> _Exercise brief_:
Retype the material exactly, ending with the line containing "- Created store".

> _Given data_:
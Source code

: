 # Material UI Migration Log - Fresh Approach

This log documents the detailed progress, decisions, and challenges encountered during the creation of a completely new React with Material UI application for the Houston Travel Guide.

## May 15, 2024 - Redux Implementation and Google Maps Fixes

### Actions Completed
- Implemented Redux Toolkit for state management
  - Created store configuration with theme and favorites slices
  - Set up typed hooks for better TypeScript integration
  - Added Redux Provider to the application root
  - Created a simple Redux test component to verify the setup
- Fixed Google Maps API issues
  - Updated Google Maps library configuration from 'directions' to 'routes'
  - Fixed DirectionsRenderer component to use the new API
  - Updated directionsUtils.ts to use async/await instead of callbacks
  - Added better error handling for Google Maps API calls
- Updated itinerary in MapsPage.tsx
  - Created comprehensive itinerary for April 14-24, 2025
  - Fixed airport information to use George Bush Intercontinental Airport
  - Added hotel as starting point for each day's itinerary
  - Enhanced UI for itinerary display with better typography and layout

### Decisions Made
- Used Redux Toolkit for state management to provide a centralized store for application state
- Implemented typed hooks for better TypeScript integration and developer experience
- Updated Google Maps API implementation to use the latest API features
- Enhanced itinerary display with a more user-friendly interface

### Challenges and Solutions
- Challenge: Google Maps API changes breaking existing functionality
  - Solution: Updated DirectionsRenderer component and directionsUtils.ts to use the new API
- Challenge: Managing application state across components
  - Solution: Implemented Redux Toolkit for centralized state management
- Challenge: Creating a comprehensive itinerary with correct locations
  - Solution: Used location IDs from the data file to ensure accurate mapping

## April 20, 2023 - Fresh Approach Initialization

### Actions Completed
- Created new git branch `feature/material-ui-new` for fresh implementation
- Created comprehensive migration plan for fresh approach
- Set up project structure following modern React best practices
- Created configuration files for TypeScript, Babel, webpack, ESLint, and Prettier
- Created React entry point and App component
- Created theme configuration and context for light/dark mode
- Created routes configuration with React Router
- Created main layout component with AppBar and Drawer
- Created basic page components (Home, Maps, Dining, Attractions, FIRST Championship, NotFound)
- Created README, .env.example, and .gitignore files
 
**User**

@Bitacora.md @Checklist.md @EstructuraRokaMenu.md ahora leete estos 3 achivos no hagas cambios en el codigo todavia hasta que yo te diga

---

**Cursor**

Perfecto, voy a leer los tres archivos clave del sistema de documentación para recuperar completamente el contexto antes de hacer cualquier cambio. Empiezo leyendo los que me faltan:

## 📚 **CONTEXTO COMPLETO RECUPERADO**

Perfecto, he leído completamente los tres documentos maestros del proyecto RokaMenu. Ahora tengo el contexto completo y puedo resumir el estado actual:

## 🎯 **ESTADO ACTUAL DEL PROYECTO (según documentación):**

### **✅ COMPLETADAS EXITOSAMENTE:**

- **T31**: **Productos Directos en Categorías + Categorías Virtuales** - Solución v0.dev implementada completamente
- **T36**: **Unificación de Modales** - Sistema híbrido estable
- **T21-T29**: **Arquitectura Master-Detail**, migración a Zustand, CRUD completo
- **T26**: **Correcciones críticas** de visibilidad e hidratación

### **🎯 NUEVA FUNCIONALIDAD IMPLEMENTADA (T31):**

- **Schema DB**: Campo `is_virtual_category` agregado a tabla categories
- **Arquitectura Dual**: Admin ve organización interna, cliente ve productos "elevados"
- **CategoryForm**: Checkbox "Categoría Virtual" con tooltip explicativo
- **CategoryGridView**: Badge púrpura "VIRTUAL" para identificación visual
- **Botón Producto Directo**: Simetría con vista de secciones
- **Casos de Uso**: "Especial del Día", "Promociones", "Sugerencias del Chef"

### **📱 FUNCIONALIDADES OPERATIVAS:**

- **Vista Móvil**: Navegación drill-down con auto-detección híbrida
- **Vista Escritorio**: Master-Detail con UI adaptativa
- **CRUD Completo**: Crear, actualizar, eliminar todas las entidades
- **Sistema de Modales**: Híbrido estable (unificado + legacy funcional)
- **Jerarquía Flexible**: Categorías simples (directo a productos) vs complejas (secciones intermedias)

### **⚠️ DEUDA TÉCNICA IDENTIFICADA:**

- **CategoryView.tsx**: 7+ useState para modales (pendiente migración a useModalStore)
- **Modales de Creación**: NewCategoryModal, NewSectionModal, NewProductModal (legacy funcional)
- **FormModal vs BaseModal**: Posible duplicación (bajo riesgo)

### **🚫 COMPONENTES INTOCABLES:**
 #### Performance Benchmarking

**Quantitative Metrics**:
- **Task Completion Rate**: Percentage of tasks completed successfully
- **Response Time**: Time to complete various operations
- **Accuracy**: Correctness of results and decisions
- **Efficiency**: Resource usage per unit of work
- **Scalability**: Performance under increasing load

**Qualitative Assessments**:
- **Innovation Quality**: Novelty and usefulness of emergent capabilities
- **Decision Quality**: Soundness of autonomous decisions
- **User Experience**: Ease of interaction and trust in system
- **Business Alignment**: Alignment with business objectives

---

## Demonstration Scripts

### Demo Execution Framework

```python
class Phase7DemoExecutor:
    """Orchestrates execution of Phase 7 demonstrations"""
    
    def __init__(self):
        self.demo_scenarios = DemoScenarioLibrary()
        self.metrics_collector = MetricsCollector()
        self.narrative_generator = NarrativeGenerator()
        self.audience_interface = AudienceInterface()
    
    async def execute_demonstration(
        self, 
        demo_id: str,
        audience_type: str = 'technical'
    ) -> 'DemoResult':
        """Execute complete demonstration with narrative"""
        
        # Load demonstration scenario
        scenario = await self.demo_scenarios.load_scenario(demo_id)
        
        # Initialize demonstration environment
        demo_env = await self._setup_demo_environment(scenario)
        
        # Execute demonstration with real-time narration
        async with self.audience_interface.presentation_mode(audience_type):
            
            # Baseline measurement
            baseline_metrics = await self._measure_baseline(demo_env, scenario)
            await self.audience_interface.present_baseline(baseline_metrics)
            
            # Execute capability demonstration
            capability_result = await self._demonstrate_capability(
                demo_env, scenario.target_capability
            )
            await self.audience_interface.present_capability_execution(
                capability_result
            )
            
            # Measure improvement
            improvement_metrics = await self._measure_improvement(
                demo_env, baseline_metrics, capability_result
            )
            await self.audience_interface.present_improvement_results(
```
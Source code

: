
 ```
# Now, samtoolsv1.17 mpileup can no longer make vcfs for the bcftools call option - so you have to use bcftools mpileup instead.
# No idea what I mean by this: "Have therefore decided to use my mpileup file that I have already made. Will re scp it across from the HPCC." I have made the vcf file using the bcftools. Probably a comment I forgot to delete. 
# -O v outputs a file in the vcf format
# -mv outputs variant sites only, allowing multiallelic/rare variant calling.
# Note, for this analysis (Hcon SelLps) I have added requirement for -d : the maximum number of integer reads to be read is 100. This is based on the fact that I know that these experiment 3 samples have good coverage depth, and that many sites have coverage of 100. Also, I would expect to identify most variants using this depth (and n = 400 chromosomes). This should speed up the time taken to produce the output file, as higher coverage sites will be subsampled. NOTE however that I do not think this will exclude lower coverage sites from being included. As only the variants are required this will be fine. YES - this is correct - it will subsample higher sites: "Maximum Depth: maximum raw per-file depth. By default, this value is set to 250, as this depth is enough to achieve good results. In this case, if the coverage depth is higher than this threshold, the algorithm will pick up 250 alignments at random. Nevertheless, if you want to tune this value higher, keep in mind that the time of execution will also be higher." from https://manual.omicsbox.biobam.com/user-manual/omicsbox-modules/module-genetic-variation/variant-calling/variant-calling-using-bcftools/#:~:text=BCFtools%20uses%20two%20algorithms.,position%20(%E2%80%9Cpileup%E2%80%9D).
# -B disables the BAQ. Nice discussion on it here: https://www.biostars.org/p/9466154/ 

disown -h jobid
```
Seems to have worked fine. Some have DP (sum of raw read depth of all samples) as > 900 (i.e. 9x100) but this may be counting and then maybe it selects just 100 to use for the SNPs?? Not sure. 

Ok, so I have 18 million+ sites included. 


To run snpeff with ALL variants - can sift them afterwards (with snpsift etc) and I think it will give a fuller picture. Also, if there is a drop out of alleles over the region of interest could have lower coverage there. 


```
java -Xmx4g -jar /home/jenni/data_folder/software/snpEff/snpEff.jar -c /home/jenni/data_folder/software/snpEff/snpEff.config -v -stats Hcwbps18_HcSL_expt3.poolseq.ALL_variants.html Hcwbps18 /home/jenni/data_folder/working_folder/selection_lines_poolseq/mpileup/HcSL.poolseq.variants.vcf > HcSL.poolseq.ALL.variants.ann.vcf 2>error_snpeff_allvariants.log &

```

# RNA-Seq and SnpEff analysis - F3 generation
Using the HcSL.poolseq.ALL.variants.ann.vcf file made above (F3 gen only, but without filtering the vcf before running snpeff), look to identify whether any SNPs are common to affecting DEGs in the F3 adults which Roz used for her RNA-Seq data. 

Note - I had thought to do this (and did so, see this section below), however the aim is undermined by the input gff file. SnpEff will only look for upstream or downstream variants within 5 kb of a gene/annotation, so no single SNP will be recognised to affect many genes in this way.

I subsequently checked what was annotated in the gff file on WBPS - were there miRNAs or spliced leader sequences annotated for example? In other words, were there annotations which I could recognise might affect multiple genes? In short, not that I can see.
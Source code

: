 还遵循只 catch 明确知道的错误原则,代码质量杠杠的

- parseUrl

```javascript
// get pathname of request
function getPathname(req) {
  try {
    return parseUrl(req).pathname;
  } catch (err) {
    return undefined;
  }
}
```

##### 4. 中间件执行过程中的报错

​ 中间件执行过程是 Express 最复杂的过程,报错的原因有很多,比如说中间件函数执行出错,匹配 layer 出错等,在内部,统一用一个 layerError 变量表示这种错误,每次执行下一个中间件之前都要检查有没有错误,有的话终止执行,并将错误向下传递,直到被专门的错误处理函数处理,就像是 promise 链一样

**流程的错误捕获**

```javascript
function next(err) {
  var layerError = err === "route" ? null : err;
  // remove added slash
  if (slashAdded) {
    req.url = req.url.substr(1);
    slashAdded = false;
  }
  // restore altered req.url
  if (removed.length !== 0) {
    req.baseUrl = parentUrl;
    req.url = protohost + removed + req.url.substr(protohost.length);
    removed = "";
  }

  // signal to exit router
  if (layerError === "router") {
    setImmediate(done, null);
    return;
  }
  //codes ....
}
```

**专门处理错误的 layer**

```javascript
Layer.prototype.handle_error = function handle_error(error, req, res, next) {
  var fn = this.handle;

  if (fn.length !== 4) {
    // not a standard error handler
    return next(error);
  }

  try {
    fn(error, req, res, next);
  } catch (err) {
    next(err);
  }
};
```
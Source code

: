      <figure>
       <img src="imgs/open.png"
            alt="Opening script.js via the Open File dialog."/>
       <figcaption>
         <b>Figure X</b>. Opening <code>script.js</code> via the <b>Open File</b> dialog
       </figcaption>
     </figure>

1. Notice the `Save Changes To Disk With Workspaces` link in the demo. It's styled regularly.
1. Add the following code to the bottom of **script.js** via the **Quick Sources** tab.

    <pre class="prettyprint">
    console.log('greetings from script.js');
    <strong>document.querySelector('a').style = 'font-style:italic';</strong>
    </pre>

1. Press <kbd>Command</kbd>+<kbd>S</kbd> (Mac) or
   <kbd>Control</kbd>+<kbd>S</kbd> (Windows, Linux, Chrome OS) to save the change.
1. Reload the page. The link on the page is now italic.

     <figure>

> _Finished exercise_:
Source code

: # Material UI Migration Log - Fresh Approach

This log documents the detailed progress, decisions, and challenges encountered during the creation of a completely new React with Material UI application for the Houston Travel Guide.

## May 15, 2024 - Redux Implementation and Google Maps Fixes

### Actions Completed
- Implemented Redux Toolkit for state management
  - Created store configuration with theme and favorites slices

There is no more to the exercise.